Here convicted shoplifter Mark Keating tells of his years of crime, his many prison sentences and how he feels the penal system has failed him.
I was born and bred in Brighton. One day recently when my girlfriend came home from the shops, she told me that there was a piece about me in the local paper, The Argus.
I went out immediately to buy a copy and sat down on a step outside to read the article about myself, as the sun beat down hot on my head.
"Shoplifter Stole Iron," grabbed my attention on page seven. I knew it was me.
A sadness came over me giving me goose pimples, as I read the details about my appearance the day before at the magistrates court in Edward Street.
I hadn't spoken to my mother and I was more than a little worried that she would be upset and angry with me, as I had told the police that I stole the iron for a mother's day present because I was penniless.
The article told me that I had spent more than 12 years of my life in a prison cell.
Well, you can add on to that a total of 15 months, plus the two weeks I had just spent in Lewes Prison, which never accounted for anything because I had received non-custodial sentences after being on remand in custody.
So there is no record of that time served.
It went on to say that I had a record of 58 previous convictions, including 38 for theft.
The reason for my appalling record is that I got hooked on drugs at the age of 15.
I've spent my 16th, 18th and 21st birthdays in prison.
For some reason, the powers that be thought that incarceration was a cure for drug addiction.
I could never work that out.
All my life I've been trying to explain this to any one who would listen.
I am living proof that it doesn't work like that because I have spent 14 out of the last 20 years in prison, an addict when I went in and an addict when, X amount of years later, a smiling prison officer kindly opens the gate and sets me free with a fond farewell and the ritualistic "Bring a friend next time, Mark".
I was born and raised on Brighton beach.
I was cool until the drugs got a grip.
The change in my persona had the same effect as lobbing a hand grenade through the window and into my mother's living room.
In other words, I had begun to tear my life apart and anyone who came within arms' reach got caught up in the maelstrom of my chaotic life.
Somehow I am still standing.
Well, sitting actually, down at Peter Pan's Playground, near the Banjo groyne, as I write this on a gloriously sunny day.

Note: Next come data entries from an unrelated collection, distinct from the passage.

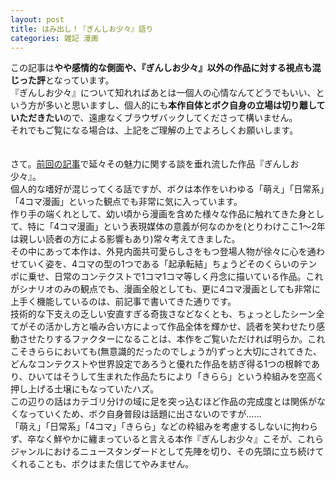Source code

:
 ```yaml
---
layout: post
title: はみ出し！『ぎんしお少々』語り
categories: 雑記 漫画
---
```


この記事は**やや感情的な側面や、『ぎんしお少々』以外の作品に対する視点も混じった評**となっています。  
『ぎんしお少々』について知れればあとは一個人の心情なんてどうでもいい、という方が多いと思いますし、個人的にも**本作自体とボク自身の立場は切り離していただきたい**ので、遠慮なくブラウザバックしてくださって構いません。  
それでもご覧になる場合は、上記をご理解の上でよろしくお願いします。  
　  
   
   
   
   

さて。[前回の記事][Ref1]で延々その魅力に関する談を垂れ流した作品『ぎんしお少々』。  
個人的な嗜好が混じってくる話ですが、ボクは本作をいわゆる「萌え」「日常系」「4コマ漫画」といった観点でも非常に気に入っています。  
作り手の端くれとして、幼い頃から漫画を含めた様々な作品に触れてきた身として、特に「4コマ漫画」という表現媒体の意義が何なのかを(とりわけここ1〜2年は親しい読者の方による影響もあり)常々考えてきました。  
その中にあって本作は、外見内面共可愛らしさをもつ登場人物が徐々に心を通わせていく姿を、4コマの型の1つである「起承転結」ちょうどそのくらいのテンポに乗せ、日常のコンテクストで1コマ1コマ等しく丹念に描いている作品。これがシナリオのみの観点でも、漫画全般としても、更に4コマ漫画としても非常に上手く機能しているのは、前記事で書いてきた通りです。  
技術的な下支えの乏しい安直すぎる奇抜さなどなくとも、ちょっとしたシーン全てがその活かし方と噛み合い方によって作品全体を輝かせ、読者を笑わせたり感動させたりするファクターになることは、本作をご覧いただければ明らか。これこそきららにおいても(無意識的だったのでしょうが)ずっと大切にされてきた、どんなコンテクストや世界設定であろうと優れた作品を紡ぎ得る1つの根幹であり、ひいてはそうして生まれた作品たちにより「きらら」という枠組みを空高く押し上げる土壌にもなっていたハズ。  
この辺りの話はカテゴリ分けの域に足を突っ込むほど作品の完成度とは関係がなくなっていくため、ボク自身普段は話題に出さないのですが……  
「萌え」「日常系」「4コマ」「きらら」などの枠組みを考慮するしないに拘わらず、卒なく鮮やかに纏まっていると言える本作『ぎんしお少々』こそが、これらジャンルにおけるニュースタンダードとして先陣を切り、その先頭に立ち続けてくれることも、ボクはまた信じてやみません。

[Ref1]: /2021-07-26-comic/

This beach was my playground. I remember being so small I could dive and swim in the paddling pool, which is all of a foot deep.

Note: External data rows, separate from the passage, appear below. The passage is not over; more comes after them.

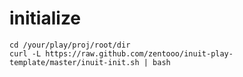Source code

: # initialize

```
cd /your/play/proj/root/dir
curl -L https://raw.github.com/zentooo/inuit-play-template/master/inuit-init.sh | bash
```
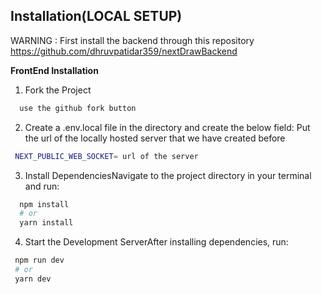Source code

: 
## Installation(LOCAL SETUP)

WARNING : First install the backend through this repository 
https://github.com/dhruvpatidar359/nextDrawBackend



**FrontEnd Installation**

1. Fork the Project

```bash
  use the github fork button
```
2. Create a .env.local file in the directory and create the below field: Put the url of the locally  hosted server that we have created before

```bash
 NEXT_PUBLIC_WEB_SOCKET= url of the server
```


3. Install DependenciesNavigate to the project directory in your terminal and run:


```bash
  npm install
  # or
  yarn install
```

4. Start the Development ServerAfter installing dependencies, run:

```bash
 npm run dev
 # or
 yarn dev
 
```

And through my early teens diving off the Banjo to impress the girls.
I love this place, my home. Brighton beach.
This is my beach. It cost me two weeks' income support, £100, to walk out of court and I don't have a penny on me, but here on my beach I am fine.

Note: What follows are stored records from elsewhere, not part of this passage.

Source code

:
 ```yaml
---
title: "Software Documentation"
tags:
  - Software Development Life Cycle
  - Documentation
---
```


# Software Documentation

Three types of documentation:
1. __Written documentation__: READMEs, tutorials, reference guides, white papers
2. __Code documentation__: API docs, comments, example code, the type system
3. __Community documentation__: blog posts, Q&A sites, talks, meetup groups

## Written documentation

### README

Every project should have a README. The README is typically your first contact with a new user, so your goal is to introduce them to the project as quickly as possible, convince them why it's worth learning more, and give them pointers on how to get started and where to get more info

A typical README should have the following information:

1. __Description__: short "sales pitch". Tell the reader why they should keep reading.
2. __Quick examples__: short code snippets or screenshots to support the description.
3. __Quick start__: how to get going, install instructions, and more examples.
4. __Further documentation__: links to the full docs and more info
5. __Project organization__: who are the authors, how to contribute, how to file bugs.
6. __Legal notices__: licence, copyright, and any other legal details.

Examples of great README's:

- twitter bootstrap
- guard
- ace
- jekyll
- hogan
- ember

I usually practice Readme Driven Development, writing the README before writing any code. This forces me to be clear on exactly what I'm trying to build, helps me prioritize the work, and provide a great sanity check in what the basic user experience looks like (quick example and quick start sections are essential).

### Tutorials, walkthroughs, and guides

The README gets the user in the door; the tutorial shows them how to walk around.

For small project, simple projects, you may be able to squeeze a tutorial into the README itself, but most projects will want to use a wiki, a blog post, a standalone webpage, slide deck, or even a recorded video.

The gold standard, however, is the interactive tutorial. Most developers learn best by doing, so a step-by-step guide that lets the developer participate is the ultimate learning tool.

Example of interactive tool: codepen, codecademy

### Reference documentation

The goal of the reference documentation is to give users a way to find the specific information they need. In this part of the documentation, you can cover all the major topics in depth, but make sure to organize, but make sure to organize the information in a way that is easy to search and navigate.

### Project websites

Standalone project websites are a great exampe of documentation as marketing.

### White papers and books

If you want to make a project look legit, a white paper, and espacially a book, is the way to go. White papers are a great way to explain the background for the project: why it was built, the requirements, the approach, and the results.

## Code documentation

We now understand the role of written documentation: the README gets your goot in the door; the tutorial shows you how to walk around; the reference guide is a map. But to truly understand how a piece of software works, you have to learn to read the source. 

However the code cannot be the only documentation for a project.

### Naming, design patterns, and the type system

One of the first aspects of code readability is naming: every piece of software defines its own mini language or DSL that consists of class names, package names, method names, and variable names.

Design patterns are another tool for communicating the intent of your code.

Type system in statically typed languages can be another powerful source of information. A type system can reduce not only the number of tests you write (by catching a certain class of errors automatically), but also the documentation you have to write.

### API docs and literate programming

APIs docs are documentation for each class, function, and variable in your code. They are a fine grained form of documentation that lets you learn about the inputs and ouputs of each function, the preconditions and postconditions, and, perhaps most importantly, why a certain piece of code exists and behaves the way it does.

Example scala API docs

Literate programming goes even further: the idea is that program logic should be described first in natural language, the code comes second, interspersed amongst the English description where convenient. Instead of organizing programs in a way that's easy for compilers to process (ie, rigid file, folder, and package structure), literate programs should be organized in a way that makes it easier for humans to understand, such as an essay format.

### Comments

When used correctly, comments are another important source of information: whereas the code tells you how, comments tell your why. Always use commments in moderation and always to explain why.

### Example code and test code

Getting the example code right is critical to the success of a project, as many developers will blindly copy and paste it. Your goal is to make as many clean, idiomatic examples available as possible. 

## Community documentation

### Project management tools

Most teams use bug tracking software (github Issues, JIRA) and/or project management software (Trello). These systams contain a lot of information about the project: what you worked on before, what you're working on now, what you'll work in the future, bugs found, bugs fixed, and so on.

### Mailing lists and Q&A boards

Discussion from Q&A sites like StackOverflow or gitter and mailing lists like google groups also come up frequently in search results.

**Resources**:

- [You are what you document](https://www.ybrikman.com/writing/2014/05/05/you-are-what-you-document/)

I don't have to go on about the pitfalls of drug addiction, surely not nowadays, or the horror of long term imprisonment.
I can only hope that I will see a change in a system that only prolongs pain and suffering for all those caught up in the vicious circle, victims and offenders alike and innocent relatives who see loved ones falling apart before their eyes.
I think I've cracked it this time. These days a fond look and a gentle touch are more valuable than gold.
I wish there were houses of hope instead of houses of correction.
Mark Keating received no payment for this article.